Plain-text document sources:
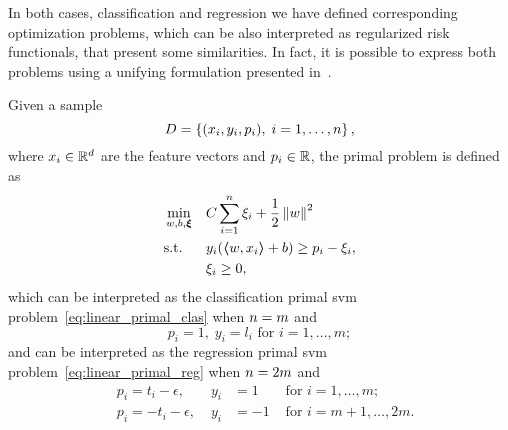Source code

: In both cases, classification and regression we have defined corresponding optimization problems, which can be also interpreted as regularized risk functionals, that present some similarities. In fact, it is possible to express both problems using a unifying formulation presented in~\cite{Lin01}.
\begin{definition}
    Given a sample
    $$ D = \left\{(x_i, y_i, p_i), \; i=1, \ldots, n\right\} ,$$
    where $x_i \in \mathbb{R}^d$ are the feature vectors and $p_i \in \mathbb{R}$, 
    the primal problem is defined as
    \begin{equation}
        \label{eq:linear_primal}
        \begin{aligned}
            &\min_{w, b, \fv{\xi}} & & C \sum_{i=1}^\nsamples \xi_i + \frac{1}{2} \norm{w}^2 \\
            & \text{s.t.} & & y_i (\dotp{w}{x_i} + b) \geq p_i - \xi_i , \\
            & & & \xi_i \geq 0 ,      
        \end{aligned}  
    \end{equation}
    which can be interpreted as the classification primal \acrshort{svm} problem~\eqref{eq:linear_primal_clas} when $n=m$ and
    $$ p_i = 1,\; y_i = l_i \text{ for } i=1, \ldots, m ;$$
    and can be interpreted as the regression primal \acrshort{svm} problem~\eqref{eq:linear_primal_reg} when $n = 2 m$ and
    \begin{equation}
        \nonumber
        \begin{aligned}
            & p_i = t_i - \epsilon ,\; &y_i &= 1 &\text{ for } i=1, \ldots, m ; \\
            & p_i = -t_i - \epsilon ,\; &y_i &= -1 &\text{ for } i=m+1, \ldots, 2m .
        \end{aligned}
    \end{equation}
\end{definition}
%
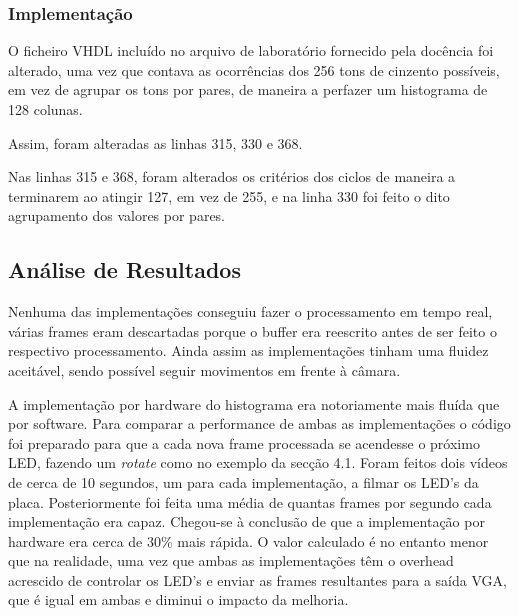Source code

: \documentclass[a4paper,12pt]{article}
\begin{document}


\subsubsection{Implementação}

O ficheiro VHDL incluído no arquivo de laboratório fornecido pela docência foi alterado, uma vez que contava as ocorrências dos 256 tons de cinzento possíveis, em vez de agrupar os tons por pares, de maneira a perfazer um histograma de 128 colunas.

Assim, foram alteradas as linhas 315, 330 e 368.

Nas linhas 315 e 368, foram alterados os critérios dos ciclos de maneira a terminarem ao atingir 127, em vez de 255, e na linha 330 foi feito o dito agrupamento dos valores por pares.



\clearpage




\subsection{Análise de Resultados}
Nenhuma das implementações conseguiu fazer o processamento em tempo real, várias frames eram descartadas porque o buffer era reescrito antes de ser feito o respectivo processamento. Ainda assim as implementações tinham uma fluidez aceitável, sendo possível seguir movimentos em frente à câmara.

A implementação por hardware do histograma era notoriamente mais fluída que por software. Para comparar a performance de ambas as implementações o código foi preparado para que a cada nova frame processada se acendesse o próximo LED, fazendo um \textit{rotate} como no exemplo da secção 4.1. Foram feitos dois vídeos de cerca de 10 segundos, um para cada implementação, a filmar os LED's da placa. Posteriormente foi feita uma média de quantas frames por segundo cada implementação era capaz. Chegou-se à conclusão de que a implementação por hardware era cerca de 30\% mais rápida. O valor calculado é no entanto menor que na realidade, uma vez que ambas as implementações têm o overhead acrescido de controlar os LED's e enviar as frames resultantes para a saída VGA, que é igual em ambas e diminui o impacto da melhoria.
\end{document}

* **TASK INSTRUCTIONS**: Look above for the line with "Given a sample" and the line with "Assim, foram alteradas", then copy exactly the lines from the first through the second, both kept, with no pictures.

* **OUTPUT**:
    Given a sample
    $$ D = \left\{(x_i, y_i, p_i), \; i=1, \ldots, n\right\} ,$$
    where $x_i \in \mathbb{R}^d$ are the feature vectors and $p_i \in \mathbb{R}$, 
    the primal problem is defined as
    \begin{equation}
        \label{eq:linear_primal}
        \begin{aligned}
            &\min_{w, b, \fv{\xi}} & & C \sum_{i=1}^\nsamples \xi_i + \frac{1}{2} \norm{w}^2 \\
            & \text{s.t.} & & y_i (\dotp{w}{x_i} + b) \geq p_i - \xi_i , \\
            & & & \xi_i \geq 0 ,      
        \end{aligned}  
    \end{equation}
    which can be interpreted as the classification primal \acrshort{svm} problem~\eqref{eq:linear_primal_clas} when $n=m$ and
    $$ p_i = 1,\; y_i = l_i \text{ for } i=1, \ldots, m ;$$
    and can be interpreted as the regression primal \acrshort{svm} problem~\eqref{eq:linear_primal_reg} when $n = 2 m$ and
    \begin{equation}
        \nonumber
        \begin{aligned}
            & p_i = t_i - \epsilon ,\; &y_i &= 1 &\text{ for } i=1, \ldots, m ; \\
            & p_i = -t_i - \epsilon ,\; &y_i &= -1 &\text{ for } i=m+1, \ldots, 2m .
        \end{aligned}
    \end{equation}
\end{definition}
%
Source code

: \documentclass[a4paper,12pt]{article}
\begin{document}


\subsubsection{Implementação}

O ficheiro VHDL incluído no arquivo de laboratório fornecido pela docência foi alterado, uma vez que contava as ocorrências dos 256 tons de cinzento possíveis, em vez de agrupar os tons por pares, de maneira a perfazer um histograma de 128 colunas.

Assim, foram alteradas as linhas 315, 330 e 368.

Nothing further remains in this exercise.